• THE TASK: Starting at the line that contains "thee: on the" in the listing below, write out every line word for word until you have written the line that contains "and laid it on the boil, and he recovered.".

--- INFORMATION SUPPLIED ---

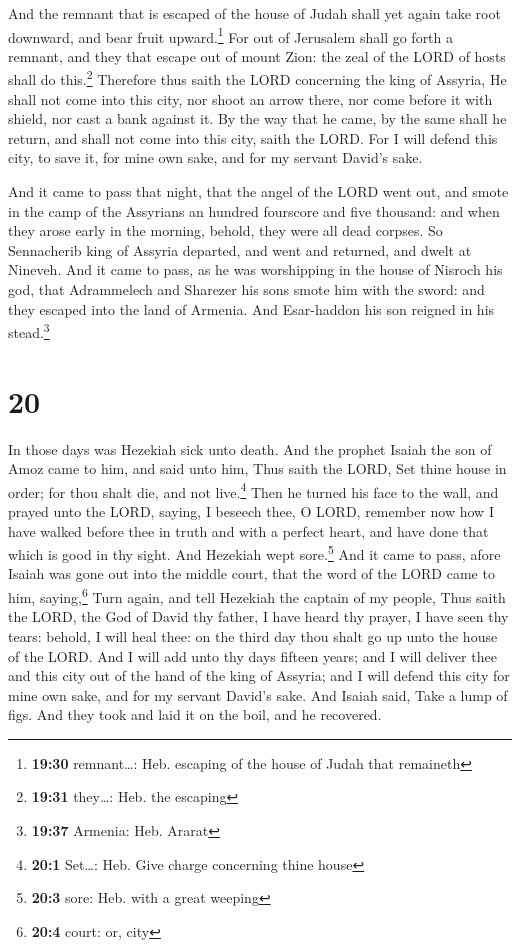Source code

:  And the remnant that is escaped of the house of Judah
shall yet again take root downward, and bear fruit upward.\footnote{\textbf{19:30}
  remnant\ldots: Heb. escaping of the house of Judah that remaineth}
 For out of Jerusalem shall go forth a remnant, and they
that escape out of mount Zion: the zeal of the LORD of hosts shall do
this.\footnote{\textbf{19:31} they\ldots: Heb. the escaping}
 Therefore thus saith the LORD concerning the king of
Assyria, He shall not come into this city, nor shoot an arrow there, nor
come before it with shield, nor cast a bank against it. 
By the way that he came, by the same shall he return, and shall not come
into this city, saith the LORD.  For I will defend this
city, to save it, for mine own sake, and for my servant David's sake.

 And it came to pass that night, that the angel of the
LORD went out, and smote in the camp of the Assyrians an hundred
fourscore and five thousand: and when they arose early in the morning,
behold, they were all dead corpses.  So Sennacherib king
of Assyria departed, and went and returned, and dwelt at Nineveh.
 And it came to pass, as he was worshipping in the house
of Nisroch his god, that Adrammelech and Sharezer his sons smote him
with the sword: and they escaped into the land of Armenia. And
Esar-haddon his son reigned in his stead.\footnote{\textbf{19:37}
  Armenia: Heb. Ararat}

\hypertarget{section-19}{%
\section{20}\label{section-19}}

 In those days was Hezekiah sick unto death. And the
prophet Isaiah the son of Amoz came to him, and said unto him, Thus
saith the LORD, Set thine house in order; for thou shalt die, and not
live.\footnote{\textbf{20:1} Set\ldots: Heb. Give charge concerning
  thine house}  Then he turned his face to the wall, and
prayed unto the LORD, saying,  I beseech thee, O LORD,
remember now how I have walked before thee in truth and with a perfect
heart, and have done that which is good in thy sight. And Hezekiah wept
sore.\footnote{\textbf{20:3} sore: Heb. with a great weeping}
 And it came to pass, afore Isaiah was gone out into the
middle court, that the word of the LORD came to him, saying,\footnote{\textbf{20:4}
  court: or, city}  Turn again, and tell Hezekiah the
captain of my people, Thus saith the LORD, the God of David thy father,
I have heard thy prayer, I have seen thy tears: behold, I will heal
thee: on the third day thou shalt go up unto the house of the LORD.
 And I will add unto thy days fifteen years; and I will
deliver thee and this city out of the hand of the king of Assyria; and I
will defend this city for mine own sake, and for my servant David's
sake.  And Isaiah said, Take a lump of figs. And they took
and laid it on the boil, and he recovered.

---
--- INFORMATION SUPPLIED ---

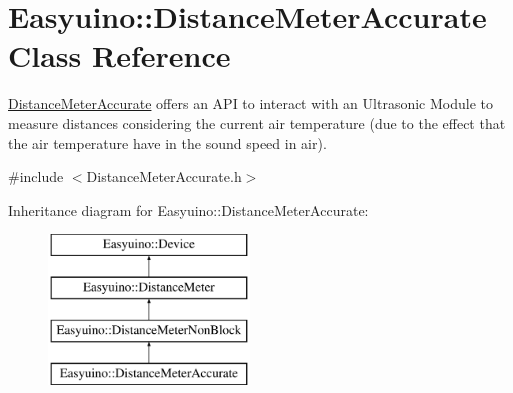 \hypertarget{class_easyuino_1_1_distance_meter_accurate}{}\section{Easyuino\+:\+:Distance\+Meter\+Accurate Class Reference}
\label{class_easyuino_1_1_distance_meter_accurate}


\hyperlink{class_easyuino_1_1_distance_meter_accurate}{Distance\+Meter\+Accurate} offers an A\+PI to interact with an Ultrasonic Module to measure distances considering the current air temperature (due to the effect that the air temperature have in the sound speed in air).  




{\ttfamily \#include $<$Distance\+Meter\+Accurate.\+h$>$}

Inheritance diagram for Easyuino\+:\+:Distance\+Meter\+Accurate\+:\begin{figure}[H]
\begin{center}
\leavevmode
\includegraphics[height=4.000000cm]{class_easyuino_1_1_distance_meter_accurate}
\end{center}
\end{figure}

---
--- INFORMATION SUPPLIED ---

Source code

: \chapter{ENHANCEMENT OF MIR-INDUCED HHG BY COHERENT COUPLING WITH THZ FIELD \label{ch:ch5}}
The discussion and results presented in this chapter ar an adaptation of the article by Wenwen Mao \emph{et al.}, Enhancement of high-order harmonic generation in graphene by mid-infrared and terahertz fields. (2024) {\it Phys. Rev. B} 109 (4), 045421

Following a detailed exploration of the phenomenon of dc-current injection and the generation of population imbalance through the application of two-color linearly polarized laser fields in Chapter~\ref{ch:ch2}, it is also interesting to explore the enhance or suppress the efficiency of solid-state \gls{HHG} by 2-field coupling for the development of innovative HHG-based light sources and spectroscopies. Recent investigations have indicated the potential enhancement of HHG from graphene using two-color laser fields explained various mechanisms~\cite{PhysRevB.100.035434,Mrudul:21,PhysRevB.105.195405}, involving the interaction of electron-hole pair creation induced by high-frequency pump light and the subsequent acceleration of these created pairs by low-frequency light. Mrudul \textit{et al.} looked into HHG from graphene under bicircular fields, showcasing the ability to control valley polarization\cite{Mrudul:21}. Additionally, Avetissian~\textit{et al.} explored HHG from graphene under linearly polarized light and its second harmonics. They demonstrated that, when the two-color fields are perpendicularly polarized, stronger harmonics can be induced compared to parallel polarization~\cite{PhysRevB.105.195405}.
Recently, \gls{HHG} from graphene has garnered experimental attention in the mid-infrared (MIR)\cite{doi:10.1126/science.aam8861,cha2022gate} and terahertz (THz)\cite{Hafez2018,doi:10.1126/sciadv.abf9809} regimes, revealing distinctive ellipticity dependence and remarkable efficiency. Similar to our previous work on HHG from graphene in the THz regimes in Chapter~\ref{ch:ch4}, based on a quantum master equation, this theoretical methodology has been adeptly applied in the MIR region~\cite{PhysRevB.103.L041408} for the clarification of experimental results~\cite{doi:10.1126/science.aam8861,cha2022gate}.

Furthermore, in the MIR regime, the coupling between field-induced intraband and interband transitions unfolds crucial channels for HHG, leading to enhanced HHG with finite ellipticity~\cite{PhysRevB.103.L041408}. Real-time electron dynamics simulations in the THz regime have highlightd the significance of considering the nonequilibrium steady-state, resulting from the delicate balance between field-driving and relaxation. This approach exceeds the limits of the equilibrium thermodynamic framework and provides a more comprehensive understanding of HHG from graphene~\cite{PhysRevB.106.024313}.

---

• RESPONSE TO THE EXERCISE:
thee: on the third day thou shalt go up unto the house of the LORD.
 And I will add unto thy days fifteen years; and I will
deliver thee and this city out of the hand of the king of Assyria; and I
will defend this city for mine own sake, and for my servant David's
sake.  And Isaiah said, Take a lump of figs. And they took
and laid it on the boil, and he recovered.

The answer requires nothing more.